▶

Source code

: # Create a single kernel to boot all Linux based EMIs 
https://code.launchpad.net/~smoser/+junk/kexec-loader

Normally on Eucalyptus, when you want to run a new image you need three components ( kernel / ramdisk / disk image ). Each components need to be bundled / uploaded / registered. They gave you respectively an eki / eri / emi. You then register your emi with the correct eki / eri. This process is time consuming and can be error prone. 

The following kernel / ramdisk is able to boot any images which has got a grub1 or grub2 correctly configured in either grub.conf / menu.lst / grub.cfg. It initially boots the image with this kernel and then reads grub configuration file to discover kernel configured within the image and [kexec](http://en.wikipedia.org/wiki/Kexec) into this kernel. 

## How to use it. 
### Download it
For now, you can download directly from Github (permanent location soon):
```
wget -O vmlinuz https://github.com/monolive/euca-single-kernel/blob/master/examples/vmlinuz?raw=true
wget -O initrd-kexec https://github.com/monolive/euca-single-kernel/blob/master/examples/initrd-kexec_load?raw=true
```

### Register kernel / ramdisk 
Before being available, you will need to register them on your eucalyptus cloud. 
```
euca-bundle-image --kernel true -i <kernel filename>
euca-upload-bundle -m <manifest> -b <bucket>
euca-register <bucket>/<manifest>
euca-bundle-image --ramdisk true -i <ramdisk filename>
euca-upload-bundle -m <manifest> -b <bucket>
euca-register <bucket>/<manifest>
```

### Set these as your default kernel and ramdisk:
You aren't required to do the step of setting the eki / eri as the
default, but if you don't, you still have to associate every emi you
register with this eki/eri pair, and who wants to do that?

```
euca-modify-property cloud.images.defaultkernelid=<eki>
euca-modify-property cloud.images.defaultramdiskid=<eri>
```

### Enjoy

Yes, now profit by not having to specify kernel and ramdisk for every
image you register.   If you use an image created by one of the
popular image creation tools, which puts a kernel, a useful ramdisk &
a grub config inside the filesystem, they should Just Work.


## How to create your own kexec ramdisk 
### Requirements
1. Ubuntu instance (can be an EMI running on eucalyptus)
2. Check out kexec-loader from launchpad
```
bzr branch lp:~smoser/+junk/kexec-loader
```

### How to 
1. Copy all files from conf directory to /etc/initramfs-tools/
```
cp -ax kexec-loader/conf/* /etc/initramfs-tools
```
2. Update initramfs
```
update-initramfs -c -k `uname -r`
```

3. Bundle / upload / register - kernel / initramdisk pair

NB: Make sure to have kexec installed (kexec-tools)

◀

In the entries above, find each line with "blob" and copy it.

wget -O vmlinuz https://github.com/monolive/euca-single-kernel/blob/master/examples/vmlinuz?raw=true
wget -O initrd-kexec https://github.com/monolive/euca-single-kernel/blob/master/examples/initrd-kexec_load?raw=true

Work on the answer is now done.